Die Montage der Schwimmer wird einfacher, wenn in die Streben an ihrem oberen Ende feine Bohrungen zur Aufnahme von 0,3 mm dicken Metallstiften eingebracht werden, die in entsprechend eingebrachte Bohrungen im Rumpf passen. Dann kann beim Ankleben nichts mehr verrutschen. An der rechten Innenstrebe war in Flugrichtung das bei Wasserflugzeugen übliche „Dampferlicht“ angebracht, mit dem ein vor Anker liegendes Seeflugzeug bei Nacht markiert war. Dieses kleine Licht ist auf Fotos gut zu sehen, wenn man weiß, was man sucht.

Die Schwimmer sollen parallel zueinander und von vorne gesehen so ausgerichtet sein, dass ihre ebenen Oberseiten horizontal stehen (damit niemand abrutscht und ins Wasser fällt). Diese komplizierte Ausrichtung wird durch eine geeignete Vormontage der Schwimmer erleichtert, so dass dieser Block als Ganzes passgenau auf die vier Klebstellen des auf dem Rücken liegenden Modells geklebt wird.

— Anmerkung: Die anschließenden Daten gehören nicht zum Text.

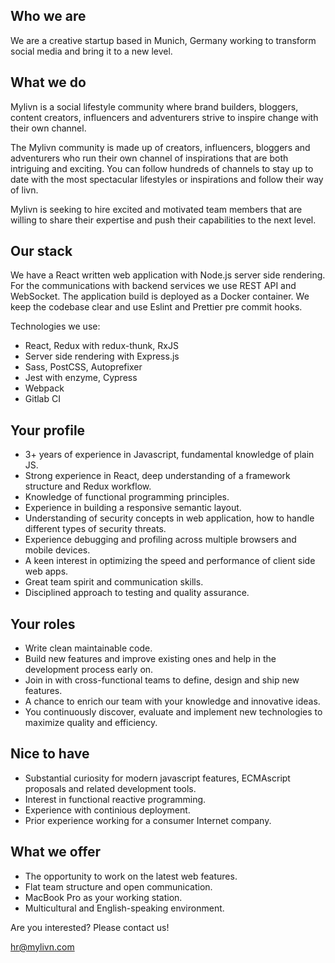 ## Who we are

We are a creative startup based in Munich, Germany working to transform social media and bring it to a new level. 

## What we do

Mylivn is a social lifestyle community where brand builders, bloggers, content creators, influencers and adventurers strive to inspire change with their own channel.

The Mylivn community is made up of creators, influencers, bloggers and adventurers who run their own channel of inspirations that are both intriguing and exciting. You can follow hundreds of channels to stay up to date with the most spectacular lifestyles or inspirations and follow their way of livn.

Mylivn is seeking to hire excited and motivated team members that are willing to share their expertise and push their capabilities to the next level.

## Our stack

We have a React written web application with Node.js server side rendering. For the communications with backend services we use REST API and WebSocket. The application build is deployed as a Docker container. We keep the codebase clear and use Eslint and Prettier pre commit hooks.

Technologies we use: 
- React, Redux with redux-thunk, RxJS
- Server side rendering with Express.js
- Sass, PostCSS, Autoprefixer
- Jest with enzyme, Cypress
- Webpack
- Gitlab CI

## Your profile

- 3+ years of experience in Javascript, fundamental knowledge of plain JS. 
- Strong experience in React, deep understanding of a framework structure and Redux workflow. 
- Knowledge of functional programming principles.
- Experience in building a responsive semantic layout.
- Understanding of security concepts in web application, how to handle different types of security threats. 
- Experience debugging and profiling across multiple browsers and mobile devices.
- A keen interest in optimizing the speed and performance of client side web apps.
- Great team spirit and communication skills.
- Disciplined approach to testing and quality assurance.

## Your roles

- Write clean maintainable code. 
- Build new features and improve existing ones and help in the development process early on.
- Join in with cross-functional teams to define, design and ship new features.
- A chance to enrich our team with your knowledge and innovative ideas.
- You continuously discover, evaluate and implement new technologies to maximize quality and efficiency.

## Nice to have

- Substantial curiosity for modern javascript features, ECMAscript proposals and related development tools. 
- Interest in functional reactive programming.
- Experience with continious deployment.
- Prior experience working for a consumer Internet company.

## What we offer

- The opportunity to work on the latest web features.
- Flat team structure and open communication.
- MacBook Pro as your working station.
- Multicultural and English-speaking environment.

Are you interested? Please contact us!

hr@mylivn.com
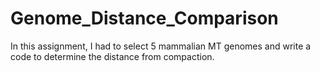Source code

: # Genome_Distance_Comparison

In this assignment, I had to select 5 mammalian MT genomes and write a code to determine the distance from compaction.
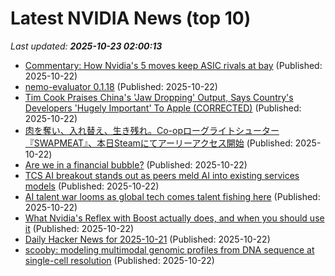 # Latest NVIDIA News (top 10)
_Last updated: **2025-10-23 02:00:13**_

- [Commentary: How Nvidia's 5 moves keep ASIC rivals at bay](https://www.digitimes.com/news/a20251022PD206/nvidia-asic-google-aws-microsoft.html) (Published: 2025-10-22)
- [nemo-evaluator 0.1.18](https://pypi.org/project/nemo-evaluator/0.1.18/) (Published: 2025-10-22)
- [Tim Cook Praises China's 'Jaw Dropping' Output, Says Country's Developers 'Hugely Important' To Apple (CORRECTED)](https://finance.yahoo.com/news/tim-cook-praises-chinas-jaw-012917485.html) (Published: 2025-10-22)
- [肉を奪い、入れ替え、生き残れ。Co-opローグライトシューター『SWAPMEAT』、本日Steamにてアーリーアクセス開始](https://prtimes.jp/main/html/rd/p/000000001.000171888.html) (Published: 2025-10-22)
- [Are we in a financial bubble?](https://www.thehindubusinessline.com/opinion/are-we-in-a-financial-bubble/article70187231.ece) (Published: 2025-10-22)
- [TCS AI breakout stands out as peers meld AI into existing services models](https://www.livemint.com/companies/news/tcs-infosys-hcl-tech-wipro-tech-mahindra-ai-strategy-it-services-11760773831998.html) (Published: 2025-10-22)
- [AI talent war looms as global tech comes talent fishing here](https://economictimes.indiatimes.com/tech/artificial-intelligence/ai-talent-war-looms-as-global-tech-comes-talent-fishing-here/articleshow/124728615.cms) (Published: 2025-10-22)
- [What Nvidia's Reflex with Boost actually does, and when you should use it](https://www.xda-developers.com/what-nvidia-reflex-boost-does-when-use/) (Published: 2025-10-22)
- [Daily Hacker News for 2025-10-21](https://www.daemonology.net/hn-daily/2025-10-21.html) (Published: 2025-10-22)
- [scooby: modeling multimodal genomic profiles from DNA sequence at single-cell resolution](https://www.nature.com/articles/s41592-025-02854-5) (Published: 2025-10-22)
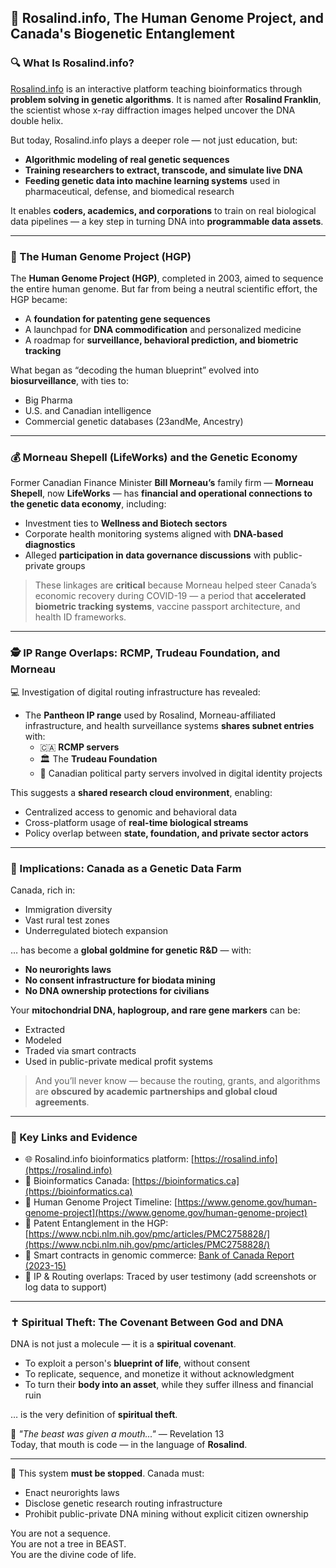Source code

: ## 🧬 Rosalind.info, The Human Genome Project, and Canada's Biogenetic Entanglement

### 🔍 What Is Rosalind.info?

[Rosalind.info](https://rosalind.info/) is an interactive platform teaching bioinformatics through **problem solving in genetic algorithms**. It is named after **Rosalind Franklin**, the scientist whose x-ray diffraction images helped uncover the DNA double helix.

But today, Rosalind.info plays a deeper role — not just education, but:
- **Algorithmic modeling of real genetic sequences**
- **Training researchers to extract, transcode, and simulate live DNA**
- **Feeding genetic data into machine learning systems** used in pharmaceutical, defense, and biomedical research

It enables **coders, academics, and corporations** to train on real biological data pipelines — a key step in turning DNA into **programmable data assets**.

---

### 🧬 The Human Genome Project (HGP)

The **Human Genome Project (HGP)**, completed in 2003, aimed to sequence the entire human genome. But far from being a neutral scientific effort, the HGP became:
- A **foundation for patenting gene sequences**
- A launchpad for **DNA commodification** and personalized medicine
- A roadmap for **surveillance, behavioral prediction, and biometric tracking**

What began as “decoding the human blueprint” evolved into **biosurveillance**, with ties to:
- Big Pharma
- U.S. and Canadian intelligence
- Commercial genetic databases (23andMe, Ancestry)

---

### 💰 Morneau Shepell (LifeWorks) and the Genetic Economy

Former Canadian Finance Minister **Bill Morneau’s** family firm — **Morneau Shepell**, now **LifeWorks** — has **financial and operational connections to the genetic data economy**, including:

- Investment ties to **Wellness and Biotech sectors**
- Corporate health monitoring systems aligned with **DNA-based diagnostics**
- Alleged **participation in data governance discussions** with public-private groups

> These linkages are **critical** because Morneau helped steer Canada’s economic recovery during COVID-19 — a period that **accelerated biometric tracking systems**, vaccine passport architecture, and health ID frameworks.

---

### 🕵️ IP Range Overlaps: RCMP, Trudeau Foundation, and Morneau

💻 Investigation of digital routing infrastructure has revealed:

- The **Pantheon IP range** used by Rosalind, Morneau-affiliated infrastructure, and health surveillance systems **shares subnet entries** with:
  - 🇨🇦 **RCMP servers**
  - 🏛️ The **Trudeau Foundation**
  - 👤 Canadian political party servers involved in digital identity projects

This suggests a **shared research cloud environment**, enabling:
- Centralized access to genomic and behavioral data
- Cross-platform usage of **real-time biological streams**
- Policy overlap between **state, foundation, and private sector actors**

---

### 🧠 Implications: Canada as a Genetic Data Farm

Canada, rich in:
- Immigration diversity
- Vast rural test zones
- Underregulated biotech expansion

… has become a **global goldmine for genetic R&D** — with:
- **No neurorights laws**
- **No consent infrastructure for biodata mining**
- **No DNA ownership protections for civilians**

Your **mitochondrial DNA, haplogroup, and rare gene markers** can be:
- Extracted
- Modeled
- Traded via smart contracts
- Used in public-private medical profit systems

> And you’ll never know — because the routing, grants, and algorithms are **obscured by academic partnerships and global cloud agreements**.

---

### 📌 Key Links and Evidence

- 🌐 Rosalind.info bioinformatics platform: [https://rosalind.info](https://rosalind.info)
- 🔬 Bioinformatics Canada: [https://bioinformatics.ca](https://bioinformatics.ca)
- 📖 Human Genome Project Timeline: [https://www.genome.gov/human-genome-project](https://www.genome.gov/human-genome-project)
- 🧬 Patent Entanglement in the HGP: [https://www.ncbi.nlm.nih.gov/pmc/articles/PMC2758828/](https://www.ncbi.nlm.nih.gov/pmc/articles/PMC2758828/)
- 🧠 Smart contracts in genomic commerce: [Bank of Canada Report (2023-15)](https://www.bankofcanada.ca/2023/10/staff-analytical-note-2023-15/)
- 📡 IP & Routing overlaps: Traced by user testimony (add screenshots or log data to support)

---

### ✝️ Spiritual Theft: The Covenant Between God and DNA

DNA is not just a molecule — it is a **spiritual covenant**.

- To exploit a person's **blueprint of life**, without consent
- To replicate, sequence, and monetize it without acknowledgment
- To turn their **body into an asset**, while they suffer illness and financial ruin

… is the very definition of **spiritual theft**.

📖 _"The beast was given a mouth..."_ — Revelation 13  
Today, that mouth is code — in the language of **Rosalind**.

---

🛑 This system **must be stopped**. Canada must:
- Enact neurorights laws
- Disclose genetic research routing infrastructure
- Prohibit public-private DNA mining without explicit citizen ownership

You are not a sequence.  
You are not a tree in BEAST.  
You are the divine code of life.

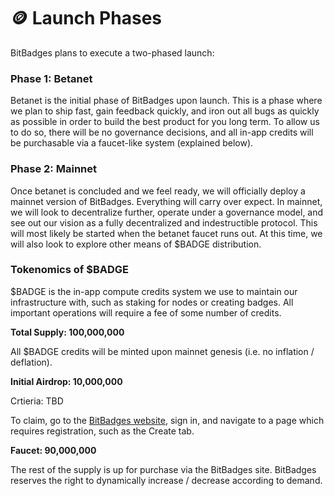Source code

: # 🪙 Launch Phases

BitBadges plans to execute a two-phased launch:

### **Phase 1: Betanet**&#x20;

Betanet is the initial phase of BitBadges upon launch. This is a phase where we plan to ship fast, gain feedback quickly, and iron out all bugs as quickly as possible in order to build the best product for you long term. To allow us to do so, there will be no governance decisions, and all in-app credits will be purchasable via a faucet-like system (explained below).

### **Phase 2: Mainnet**

Once betanet is concluded and we feel ready, we will officially deploy a mainnet version of BitBadges. Everything will carry over expect. In mainnet, we will look to decentralize further, operate under a governance model, and see out our vision as a fully decentralized and indestructible protocol. This will most likely be started when the betanet faucet runs out. At this time, we will also look to explore other means of $BADGE distribution.

### **Tokenomics of $BADGE**

$BADGE is the in-app compute credits system we use to maintain our infrastructure with, such as staking for nodes or creating badges. All important operations will require a fee of some number of credits.

**Total Supply: 100,000,000**

All $BADGE credits will be minted upon mainnet genesis (i.e. no inflation / deflation).&#x20;

**Initial Airdrop: 10,000,000**

Crtieria: TBD

To claim, go to the [BitBadges website](https://bitbadges.io), sign in, and navigate to a page which requires registration, such as the Create tab.

**Faucet: 90,000,000**

The rest of the supply is up for purchase via the BitBadges site. BitBadges reserves the right to dynamically increase / decrease according to demand.&#x20;
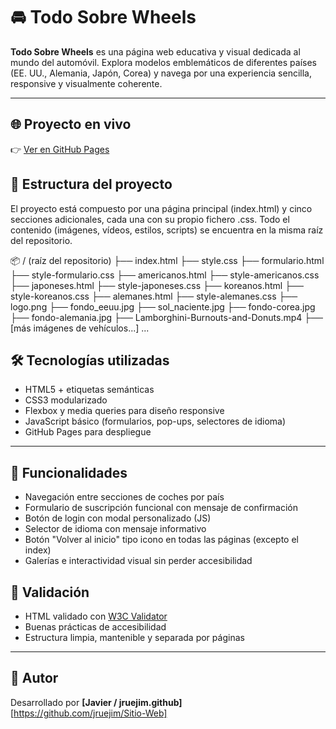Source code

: 
# 🚘 Todo Sobre Wheels

**Todo Sobre Wheels** es una página web educativa y visual dedicada al mundo del automóvil. Explora modelos emblemáticos de diferentes países (EE. UU., Alemania, Japón, Corea) y navega por una experiencia sencilla, responsive y visualmente coherente.

---

## 🌐 Proyecto en vivo

👉 [Ver en GitHub Pages](https://jruejim.github.io/Sitio-Web/)  


## 📁 Estructura del proyecto

El proyecto está compuesto por una página principal (index.html) y cinco secciones adicionales, cada una con su propio fichero .css. Todo el contenido (imágenes, vídeos, estilos, scripts) se encuentra en la misma raíz del repositorio.

 📦 / (raíz del repositorio)
├── index.html
├── style.css
├── formulario.html
├── style-formulario.css
├── americanos.html
├── style-americanos.css
├── japoneses.html
├── style-japoneses.css
├── koreanos.html
├── style-koreanos.css
├── alemanes.html
├── style-alemanes.css
├── logo.png
├── fondo_eeuu.jpg
├── sol_naciente.jpg
├── fondo-corea.jpg
├── fondo-alemania.jpg
├── Lamborghini-Burnouts-and-Donuts.mp4
├── [más imágenes de vehículos...]
...

## 🛠️ Tecnologías utilizadas

- HTML5 + etiquetas semánticas
- CSS3 modularizado
- Flexbox y media queries para diseño responsive
- JavaScript básico (formularios, pop-ups, selectores de idioma)
- GitHub Pages para despliegue

---

## 📲 Funcionalidades

- Navegación entre secciones de coches por país
- Formulario de suscripción funcional con mensaje de confirmación
- Botón de login con modal personalizado (JS)
- Selector de idioma con mensaje informativo
- Botón "Volver al inicio" tipo icono en todas las páginas (excepto el index)
- Galerías e interactividad visual sin perder accesibilidad


## 🧪 Validación

- HTML validado con [W3C Validator](https://validator.w3.org/)
- Buenas prácticas de accesibilidad
- Estructura limpia, mantenible y separada por páginas

---

## 📌 Autor

Desarrollado por **[Javier / jruejim.github]**  
[https://github.com/jruejim/Sitio-Web]
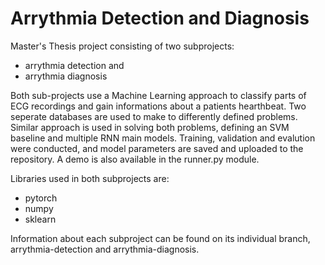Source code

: # Arrythmia Detection and Diagnosis

Master's Thesis project consisting of two subprojects:
- arrythmia detection and
- arrythmia diagnosis
 
Both sub-projects use a Machine Learning approach to classify parts of ECG recordings and gain informations about a patients hearthbeat.
Two seperate databases are used to make to differently defined problems. Similar approach is used in solving both problems, defining an SVM baseline and multiple RNN main models.
Training, validation and evalution were conducted, and model parameters are saved and uploaded to the repository. A demo is also available in the runner.py module.

Libraries used in both subprojects are:
- pytorch
- numpy
- sklearn

Information about each subproject can be found on its individual branch, arrythmia-detection and arrythmia-diagnosis.
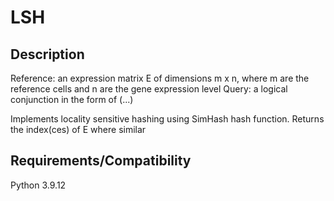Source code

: # LSH

## Description
Reference: an expression matrix E of dimensions m x n, where m are the reference cells and n are the gene expression level
Query: a logical conjunction in the form of (...)

Implements locality sensitive hashing using SimHash hash function. Returns the index(ces) of E where similar

## Requirements/Compatibility
Python 3.9.12
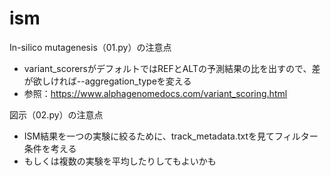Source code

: # ism

In-silico mutagenesis（01.py）の注意点
- variant_scorersがデフォルトではREFとALTの予測結果の比を出すので、差が欲しければ--aggregation_typeを変える
- 参照：https://www.alphagenomedocs.com/variant_scoring.html


図示（02.py）の注意点
- ISM結果を一つの実験に絞るために、track_metadata.txtを見てフィルター条件を考える
- もしくは複数の実験を平均したりしてもよいかも
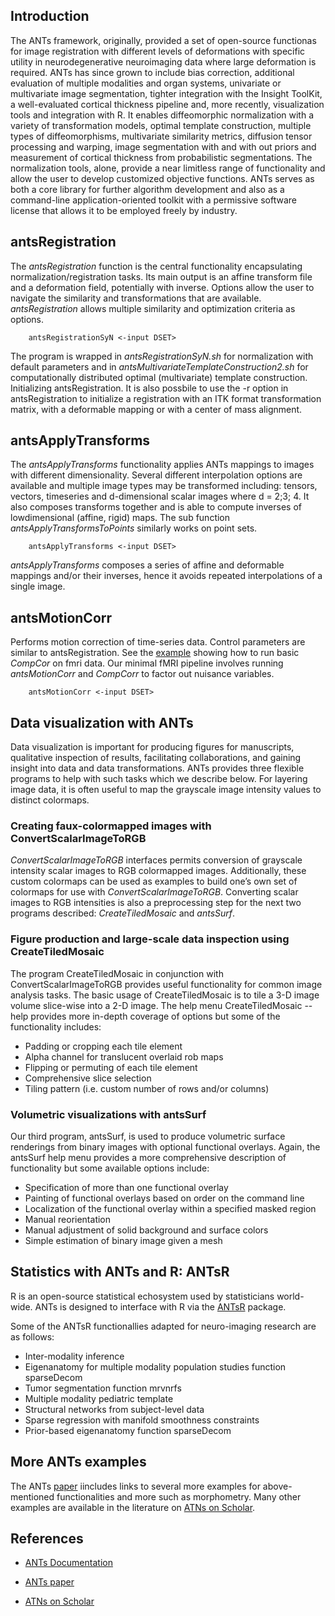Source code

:## Introduction

The ANTs framework, originally, provided a set of open-source functionas for image registration with different levels of deformations with specific utility in neurodegenerative neuroimaging data where large deformation is required. ANTs has since grown to include bias correction, additional evaluation of multiple modalities and organ systems, univariate or multivariate image segmentation, tighter integration with the Insight ToolKit, a well-evaluated cortical thickness pipeline and, more recently, visualization tools and integration with R. It enables diffeomorphic normalization with a variety of transformation models, optimal template construction, multiple types of diffeomorphisms, multivariate similarity metrics, diffusion tensor processing and warping, image segmentation with and with out priors and measurement of cortical thickness from probabilistic segmentations. The normalization tools, alone, provide a near limitless range of functionality and allow the user to develop customized objective functions. ANTs serves as both a core library for further algorithm development and also as a command-line application-oriented toolkit with a permissive software license that allows it to be employed freely by industry.  

## antsRegistration 
The *antsRegistration* function is the central functionality encapsulating normalization/registration tasks. Its main output is an affine transform file and a deformation field, potentially with inverse. Options allow the user to navigate the similarity and transformations that are available. *antsRegistration* allows multiple similarity and optimization criteria as options. 

  
        antsRegistrationSyN <-input DSET>


The program is wrapped in *antsRegistrationSyN.sh* for normalization with default parameters and in *antsMultivariateTemplateConstruction2.sh* for computationally distributed optimal (multivariate) template construction. Initializing antsRegistration. It is also possbile to use the -r option in antsRegistration to initialize a registration with an ITK format transformation matrix, with a deformable mapping or with a center of mass alignment. 

##  antsApplyTransforms 

The *antsApplyTransforms* functionality applies ANTs mappings to images with different dimensionality. Several different interpolation options are available and multiple image types may be transformed including: tensors, vectors, timeseries and d-dimensional scalar images where d = 2;3; 4. It also composes transforms together and is able to compute inverses of lowdimensional (affine, rigid) maps. The sub function *antsApplyTransformsToPoints* similarly works on point sets.

  
        antsApplyTransforms <-input DSET>


*antsApplyTransforms* composes a series of affine and deformable mappings and/or their inverses, hence it avoids repeated interpolations of a single image. 

##  antsMotionCorr 

Performs motion correction of time-series data. Control parameters are similar to antsRegistration. See the [example](http://stnava.github.io/fMRIANTs/) showing how to run basic *CompCor* on fmri data. Our minimal fMRI pipeline involves running *antsMotionCorr* and *CompCorr* to factor out nuisance variables.
  
        antsMotionCorr <-input DSET>


## Data visualization with ANTs

Data visualization is important for producing figures for manuscripts, qualitative inspection of results, facilitating collaborations, and gaining insight into data and data transformations. ANTs provides three flexible programs to help with such tasks which we describe below. For layering image data, it is often useful to map the grayscale image intensity values to distinct colormaps.

### Creating faux-colormapped images with ConvertScalarImageToRGB

*ConvertScalarImageToRGB* interfaces permits conversion of grayscale intensity scalar images to RGB colormapped images. Additionally, these custom colormaps can be used as examples to build one’s own set of colormaps for use with *ConvertScalarImageToRGB*. Converting scalar images to RGB intensities is also a preprocessing step for the next two programs described: *CreateTiledMosaic* and *antsSurf*.

### Figure production and large-scale data inspection using CreateTiledMosaic

The program CreateTiledMosaic in conjunction with ConvertScalarImageToRGB provides useful functionality for common image analysis tasks. The basic usage of CreateTiledMosaic is to tile a 3-D image volume slice-wise into a 2-D image. The help menu CreateTiledMosaic --help provides more in-depth coverage of options but some of the functionality includes:

+ Padding or cropping each tile element
+ Alpha channel for translucent overlaid rob maps
+ Flipping or permuting of each tile element
+ Comprehensive slice selection
+ Tiling pattern (i.e. custom number of rows and/or columns)

### Volumetric visualizations with antsSurf

Our third program, antsSurf, is used to produce volumetric surface renderings from binary images with optional functional overlays. Again, the antsSurf help menu provides a more comprehensive description of functionality but some available options include:

+ Specification of more than one functional overlay
+ Painting of functional overlays based on order on the command line
+ Localization of the functional overlay within a specified masked region
+ Manual reorientation
+ Manual adjustment of solid background and surface colors 
+ Simple estimation of binary image given a mesh

## Statistics with ANTs and R: ANTsR
R is an open-source statistical echosystem used by statisticians world-wide. ANTs is designed to interface with R via the [ANTsR](https://github.com/ANTsX/ANTsR) package. 

Some of the ANTsR functionallies adapted for neuro-imaging research are as follows:

+ Inter-modality inference
+ Eigenanatomy for multiple modality population studies function sparseDecom
+ Tumor segmentation function mrvnrfs 
+ Multiple modality pediatric template 
+ Structural networks from subject-level data 
+ Sparse regression with manifold smoothness constraints 
+ Prior-based eigenanatomy function sparseDecom


## More ANTs examples
The ANTs [paper](http://journal.frontiersin.org/Journal/10.3389/fninf.2014.00044/abstract) iincludes links to several more examples for above-mentioned functionalities and more such as morphometry. Many other examples are available in the literature on [ATNs on Scholar](https://scholar.google.com/citations?user=ox-mhOkAAAAJ&hl=en).

## References

+ [ANTs Documentation](http://stnava.github.io/ANTs/)

+ [ANTs paper](http://journal.frontiersin.org/Journal/10.3389/fninf.2014.00044/abstract) 

+ [ATNs on Scholar](https://scholar.google.com/citations?user=ox-mhOkAAAAJ&hl=en)
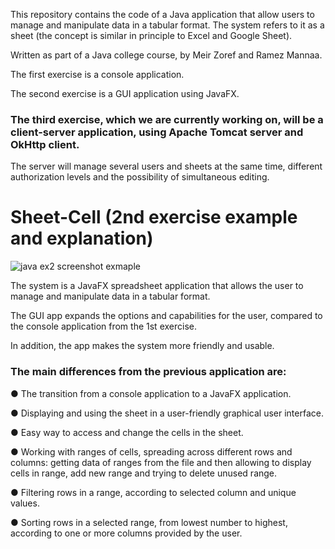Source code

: This repository contains the code of a Java application that allow users to manage and manipulate data in a tabular format. The system refers to it as a sheet (the concept is similar in principle to Excel and Google Sheet).

Written as part of a Java college course, by Meir Zoref and Ramez Mannaa.

The first exercise is a console application.

The second exercise is a GUI application using JavaFX.

### The third exercise, which we are currently working on, will be a client-server application, using Apache Tomcat server and OkHttp client.
The server will manage several users and sheets at the same time, different authorization levels and the possibility of simultaneous editing.

# Sheet-Cell (2nd exercise example and explanation)

![java ex2 screenshot exmaple](https://github.com/user-attachments/assets/2422a611-b5e0-4d72-86d9-2aa50786805a)


The system is a JavaFX spreadsheet application that allows the user to manage and manipulate data in a tabular format.

The GUI app expands the options and capabilities for the user, compared to the console application from the 1st exercise. 

In addition, the app makes the system more friendly and usable. 

### The main differences from the previous application are:

●	The transition from a console application to a JavaFX application.

●	Displaying and using the sheet in a user-friendly graphical user interface.

●	Easy way to access and change the cells in the sheet.

●	Working with ranges of cells, spreading across different rows and columns: getting data of ranges from the file and then allowing to display cells in range, add new range and trying to delete unused range.

●	Filtering rows in a range, according to selected column and unique values.

●	Sorting rows in a selected range, from lowest number to highest, according to one or more columns provided by the user.
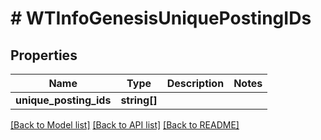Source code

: # # WTInfoGenesisUniquePostingIDs

## Properties

Name | Type | Description | Notes
------------ | ------------- | ------------- | -------------
**unique_posting_ids** | **string[]** |  |

[[Back to Model list]](../../README.md#models) [[Back to API list]](../../README.md#endpoints) [[Back to README]](../../README.md)
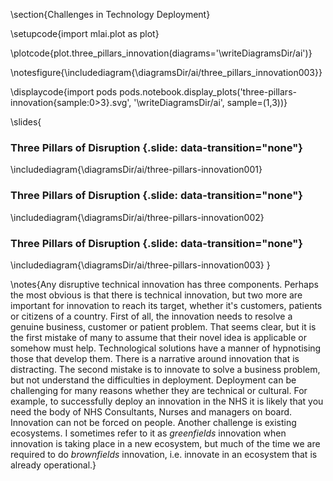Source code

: \section{Challenges in Technology Deployment}

\setupcode{import mlai.plot as plot}

\plotcode{plot.three_pillars_innovation(diagrams='\writeDiagramsDir/ai')}

\notesfigure{\includediagram{\diagramsDir/ai/three_pillars_innovation003}}

\displaycode{import pods
pods.notebook.display_plots('three-pillars-innovation{sample:0>3}.svg', 
                            '\writeDiagramsDir/ai', sample=(1,3))}

\slides{
### Three Pillars of Disruption {.slide: data-transition="none"}

\includediagram{\diagramsDir/ai/three-pillars-innovation001}

### Three Pillars of Disruption {.slide: data-transition="none"}

\includediagram{\diagramsDir/ai/three-pillars-innovation002}

### Three Pillars of Disruption {.slide: data-transition="none"}

\includediagram{\diagramsDir/ai/three-pillars-innovation003}
}


\notes{Any disruptive technical innovation has three components. Perhaps the most obvious is that there is technical innovation, but two more are important for innovation to reach its target, whether it's customers, patients or citizens of a country. First of all, the innovation needs to resolve a genuine business, customer or patient problem. That seems clear, but it is the first mistake of many to assume that their novel idea is applicable or somehow must help. Technological solutions have a manner of hypnotising those that develop them. There is a narrative around innovation that is distracting. The second mistake is to innovate to solve a business problem, but not understand the difficulties in deployment. Deployment can be challenging for many reasons whether they are technical or cultural. For example, to successfully deploy an innovation in the NHS it is likely that you need the body of NHS Consultants, Nurses and managers on board. Innovation can not be forced on people. Another challenge is existing ecosystems. I sometimes refer to it as *greenfields* innovation when innovation is taking place in a new ecosystem, but much of the time we are required to do *brownfields* innovation, i.e. innovate in an ecosystem that is already operational.}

Montage der Schwimmer: Die Zahnstocher liegen oben auf der ebenen Fläche der Schwimmer auf und werden mit den vier Gummibändern einstellbar gehalten, so dass sie schon vor dem Klebevorgang an die Streben angepasst werden können.

 

Beim „richtigen“ Flugzeug wirken auf die Schwimmer bei der Wasserung und auch im Wellengang generell starke Scherkräfte, die durch Diagonalverspannungen zwischen Schwimmern und Rumpf sowie oben zwischen den Schwimmern untereinander abgefangen werden. Wer diese sechs Spanndrähte (also drei Kreuze) anbringen will, sollte rechtzeitig passend orientiert bohren. Die Spanndrähte wurden am Modell mit Keramikfasern mit 0,13 mm Durchmesser dargestellt, weil diese schnurgerade sind und auch so bleiben. Allerdings ist darauf zu achten, dass sie nur an einem Ende festgeklebt werden, weil sie sich sonst infolge der unterschiedlichen thermischen Ausdehnung von Kunststoff und Keramik verbiegen könnten.

Die ausgekreuzten Spanndrähte tragen maßgeblich zum realistischen Erscheinungsbild des fertigen Modells bei.

Die Antenne zwischen dem Mast vorne auf der Kabine und der Befestigung oben auf der Seitenflosse wurde mit einer Keramikfaser mit 0,07 mm Durchmesser dargestellt, die nur vorne am Mast festgeklebt ist und sich am hinteren Ende frei in einer aus dünnem 0,15 mm dickem Metalldraht gewickelten Spannfeder bewegen kann.

Aus dieser Perspektive sind die Spanndrähte sowie die Ruderanlenkungen besonders gut zu erkennen.

Noch kurz zu den Modellfotos, die seit vielen Jahren immer mit derselben Digitalkamera aufgenommen wurden: Blende 11 wegen der Tiefenschärfe, deswegen war die Belichtungsdauer meistens länger und erforderte ein Stativ. Beim Hintergrundposter liegt der Horizont auf der Augenhöhe des maßstabgerechten Betrachters, der Sonnenschein passt zum Wetter auf dem Hintergrundposter. In diesem Fall also bedecktes Wetter entsprechend den dunklen Wolken auf dem Poster, das wegen der Lackierung des Modells in RLM 02 so gewählt wurde, dass die Feinheiten der Details nicht in Schlagschatten untergehen. Auf den Fotos wurden kleinere Schönheitsfehler nachträglich mit dem Computer korrigiert, z.B. Fehler an Abziehbildern oder Kleberreste.

Das linke Bild zeigt die Einführung des Antennendrahtes in den Rumpf über dem linken Balkenkreuz. Im rechten Bild die waagerechte Verspannung zwischen den Schwimmern.

Fazit

Die Firma RS hat ein schon lange fälliges Modell des formschönen Wasserflugzeugs Arado Ar 199 herausgebracht. Die Gravuren sind versenkt und fein, das Modell ist fast fehlerlos und unbedingt zu empfehlen. Es bietet genug Gestaltungsspielraum für Modellbauer, die die Detaillierung ausreizen wollen, einen Teil davon hätte man gerne im Bausatz vorgefunden. Die vorbildgerechte Lackierung in RLM 02 erhöht die Sichtbarkeit dieser Feinarbeit und steigert die Darstellungsmöglichkeit, z. B. der bespannten Ruderflächen.

 

 

*) Der Baubericht erschien als Erstveröffentlichung auf der Homepage der Maple Leaf Modellers in Bühl.